I am working with Apache Airflow and I have a problem with the scheduled day and the starting day.
I want a DAG to run every day at 8:00 AM UTC. So, I did:
default_args = {
'owner': 'airflow',
'depends_on_past': False,
'start_date': datetime(2020, 12, 7, 10, 0,0),
'email': ['[email protected]'],
'email_on_failure': True,
'email_on_retry': False,
'retries': 1,
'retry_delay': timedelta(hours=5)
}
# Never run
dag = DAG(dag_id='id', default_args=default_args, schedule_interval='0 8 * * *',catchup=True)
The day I upload the DAG was 2020-12-07 and I wanted to run it on 2020-12-08 at 08:00:00.
I set the start_date at 2020-12-07 at 10:00:00 to avoid running it at 2020-12-07 at 08:00:00 and only trigger it the next day, but it didn't work.
Then I modified the starting day:
default_args = {
'owner': 'airflow',
'depends_on_past': False,
'start_date': datetime(2020, 12, 7, 7, 59,0),
'email': ['[email protected]'],
'email_on_failure': True,
'email_on_retry': False,
'retries': 1,
'retry_delay': timedelta(hours=5)
}
# Never run
dag = DAG(dag_id='etl-ca-cpke-spark_dev_databricks', default_args=default_args, schedule_interval='0 8 * * *',catchup=True)

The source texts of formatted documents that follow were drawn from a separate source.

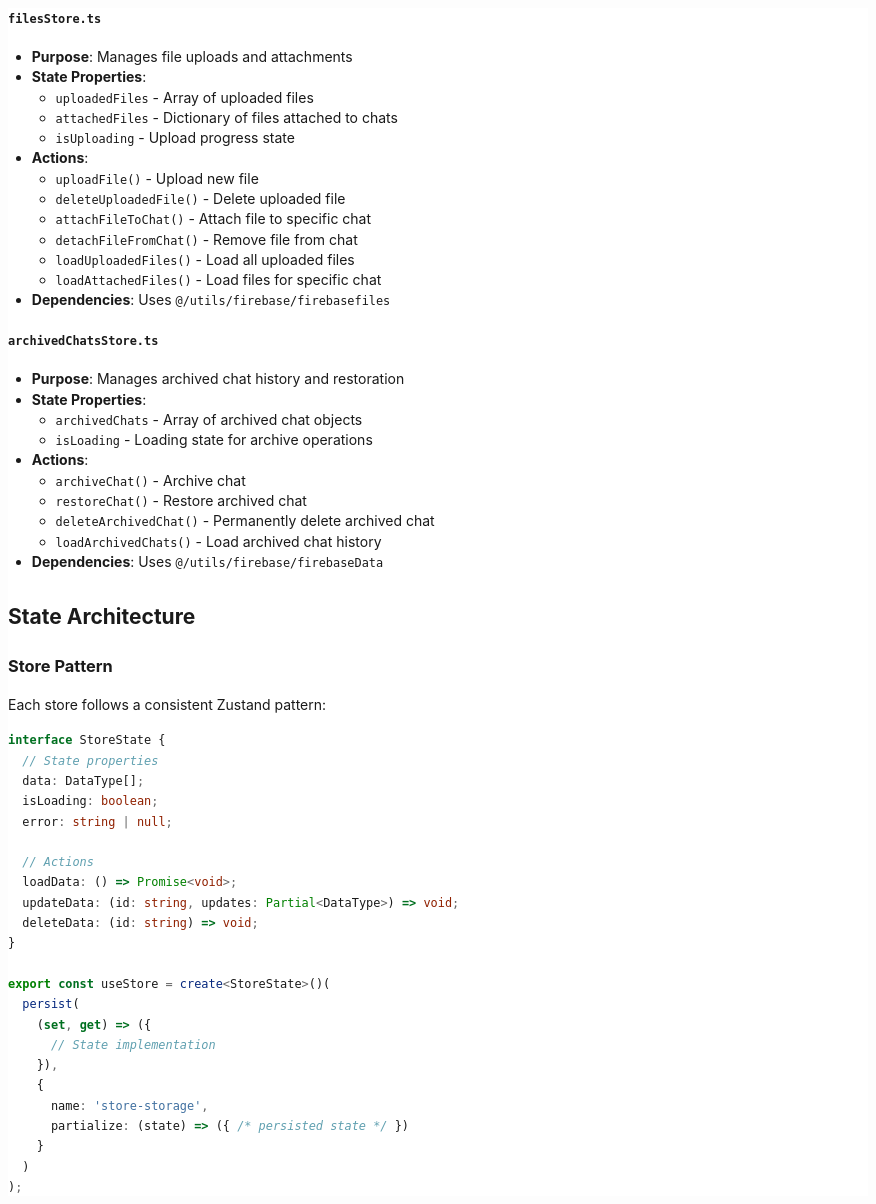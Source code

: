 #### `filesStore.ts`
- **Purpose**: Manages file uploads and attachments
- **State Properties**:
  - `uploadedFiles` - Array of uploaded files
  - `attachedFiles` - Dictionary of files attached to chats
  - `isUploading` - Upload progress state
- **Actions**:
  - `uploadFile()` - Upload new file
  - `deleteUploadedFile()` - Delete uploaded file
  - `attachFileToChat()` - Attach file to specific chat
  - `detachFileFromChat()` - Remove file from chat
  - `loadUploadedFiles()` - Load all uploaded files
  - `loadAttachedFiles()` - Load files for specific chat
- **Dependencies**: Uses `@/utils/firebase/firebasefiles`

#### `archivedChatsStore.ts`
- **Purpose**: Manages archived chat history and restoration
- **State Properties**:
  - `archivedChats` - Array of archived chat objects
  - `isLoading` - Loading state for archive operations
- **Actions**:
  - `archiveChat()` - Archive chat
  - `restoreChat()` - Restore archived chat
  - `deleteArchivedChat()` - Permanently delete archived chat
  - `loadArchivedChats()` - Load archived chat history
- **Dependencies**: Uses `@/utils/firebase/firebaseData`

## State Architecture

### Store Pattern
Each store follows a consistent Zustand pattern:
```typescript
interface StoreState {
  // State properties
  data: DataType[];
  isLoading: boolean;
  error: string | null;
  
  // Actions
  loadData: () => Promise<void>;
  updateData: (id: string, updates: Partial<DataType>) => void;
  deleteData: (id: string) => void;
}

export const useStore = create<StoreState>()(
  persist(
    (set, get) => ({
      // State implementation
    }),
    {
      name: 'store-storage',
      partialize: (state) => ({ /* persisted state */ })
    }
  )
);
```
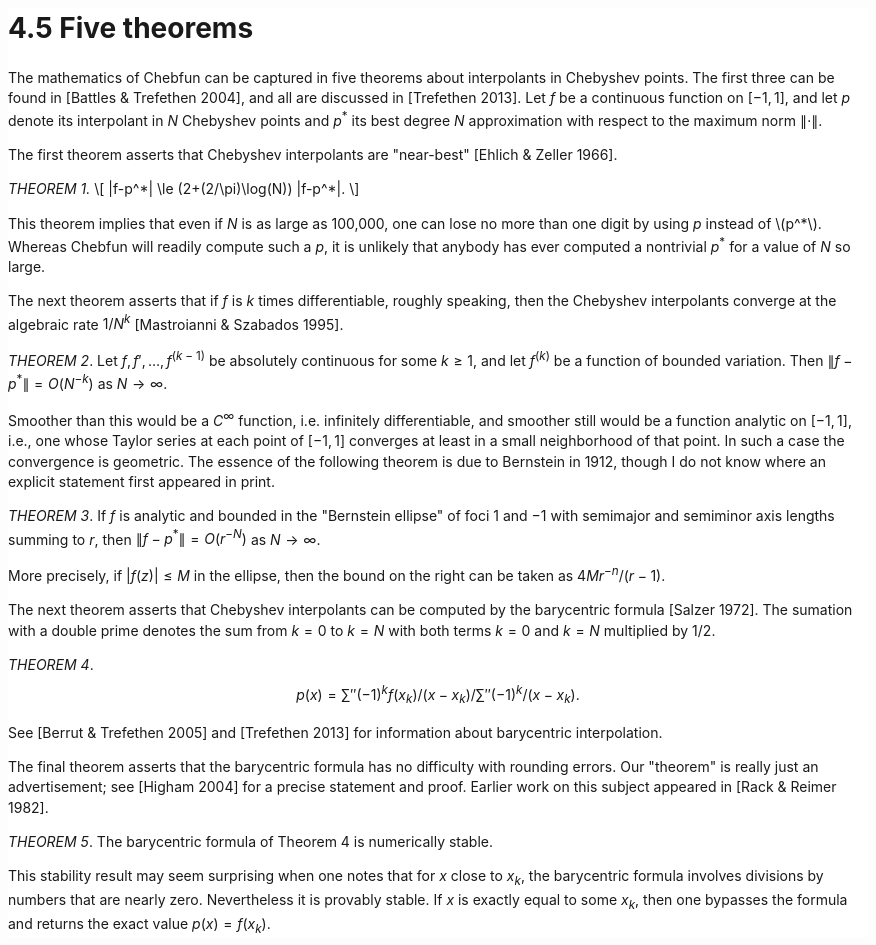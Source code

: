 

# 4.5 Five theorems

The mathematics of Chebfun can be captured in five theorems about interpolants in Chebyshev points.  The first three can be found in [Battles &amp; Trefethen 2004], and all are discussed in [Trefethen 2013]. Let $f$ be a continuous function on $[-1,1]$, and let $p$ denote its interpolant in $N$ Chebyshev points and $p^*$ its best degree $N$ approximation with respect to the maximum norm $\|\cdot\|$.

The first theorem asserts that Chebyshev interpolants are "near-best" [Ehlich &amp; Zeller 1966].

*THEOREM 1.* \\[ \|f-p^\*\| \le (2+(2/\pi)\log(N)) \|f-p^\*\|. \\]

This theorem implies that even if $N$ is as large as 100,000, one can lose no more than one digit by using $p$ instead of \\(p^\*\\). Whereas Chebfun will readily compute such a $p$, it is unlikely that anybody has ever computed a nontrivial $p^*$ for a value of $N$ so large.

The next theorem asserts that if $f$ is $k$ times differentiable, roughly speaking, then the Chebyshev interpolants converge at the algebraic rate $1/N^k$ [Mastroianni &amp; Szabados 1995].

*THEOREM 2*.  Let $f, f',\dots , f^{(k-1)}$ be absolutely continuous for some $k \ge 1$, and let $f^{(k)}$ be a function of bounded variation. Then $\|f-p^*\| = O(N^{-k})$ as $N \to\infty$.

Smoother than this would be a $C^\infty$ function, i.e. infinitely differentiable, and smoother still would be a function analytic on $[-1,1]$, i.e., one whose Taylor series at each point of $[-1,1]$ converges at least in a small neighborhood of that point.  In such a case the convergence is geometric. The essence of the following theorem is due to Bernstein in 1912, though I do not know where an explicit statement first appeared in print.

*THEOREM 3*.  If $f$ is analytic and bounded in the "Bernstein ellipse" of foci $1$ and $-1$ with semimajor and semiminor axis lengths summing to $r$, then $\|f-p^*\| = O(r^{-N})$ as $N \to\infty$.

More precisely, if $|f(z)|\le  M$ in the ellipse, then the bound on the right can be taken as $4Mr^{-n}/(r-1)$.

The next theorem asserts that Chebyshev interpolants can be computed by the barycentric formula [Salzer 1972].  The sumation with a double prime denotes the sum from $k=0$ to $k=N$ with both terms $k=0$ and $k=N$ multiplied by $1/2$.

*THEOREM 4*.  $$ p(x) = \sum '' (-1)^k f(x_k)/(x-x_k) / \sum ''(-1)^k/(x-x_k). $$

See [Berrut &amp; Trefethen 2005] and [Trefethen 2013] for information about barycentric interpolation.

The final theorem asserts that the barycentric formula has no difficulty with rounding errors.  Our "theorem" is really just an advertisement; see [Higham 2004] for a precise statement and proof.  Earlier work on this subject appeared in [Rack &amp; Reimer 1982].

*THEOREM 5*.  The barycentric formula of Theorem 4 is numerically stable.

This stability result may seem surprising when one notes that for $x$ close to $x_k$, the barycentric formula involves divisions by numbers that are nearly zero.  Nevertheless it is provably stable.  If $x$ is exactly equal to some $x_k$, then one bypasses the formula and returns the exact value $p(x) = f(x_k)$.



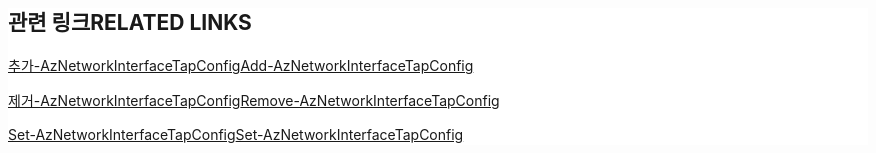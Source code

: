 ## <span data-ttu-id="a70a4-140">관련 링크</span><span class="sxs-lookup"><span data-stu-id="a70a4-140">RELATED LINKS</span></span>

[<span data-ttu-id="a70a4-141">추가-AzNetworkInterfaceTapConfig</span><span class="sxs-lookup"><span data-stu-id="a70a4-141">Add-AzNetworkInterfaceTapConfig</span></span>](./Add-AzNetworkInterfaceTapConfig.md)

[<span data-ttu-id="a70a4-142">제거-AzNetworkInterfaceTapConfig</span><span class="sxs-lookup"><span data-stu-id="a70a4-142">Remove-AzNetworkInterfaceTapConfig</span></span>](./Remove-AzNetworkInterfaceTapConfig.md)

[<span data-ttu-id="a70a4-143">Set-AzNetworkInterfaceTapConfig</span><span class="sxs-lookup"><span data-stu-id="a70a4-143">Set-AzNetworkInterfaceTapConfig</span></span>](./Set-AzNetworkInterfaceTapConfig.md)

Now the start date is 1 minute before the DAG should run, and indeed, because the catchup is set to True, the DAG has been triggered for 2020-12-07 at 08:00:00, but it has not being triggered for 2020-12-08 at 08:00:00.
Why?
When creating a new DAG, you probably want to set a global start_date for your tasks. This can be done by declaring your start_date directly in the DAG() object. The first DagRun to be created will be based on the min(start_date) for all your tasks.
The start date is the date at which your DAG starts being scheduled. This date can be in the past or in the future. Think of the start date as the start of the data interval you want to process. For example, the 01/01/2021 00:00. In addition to the start date, you need a schedule interval.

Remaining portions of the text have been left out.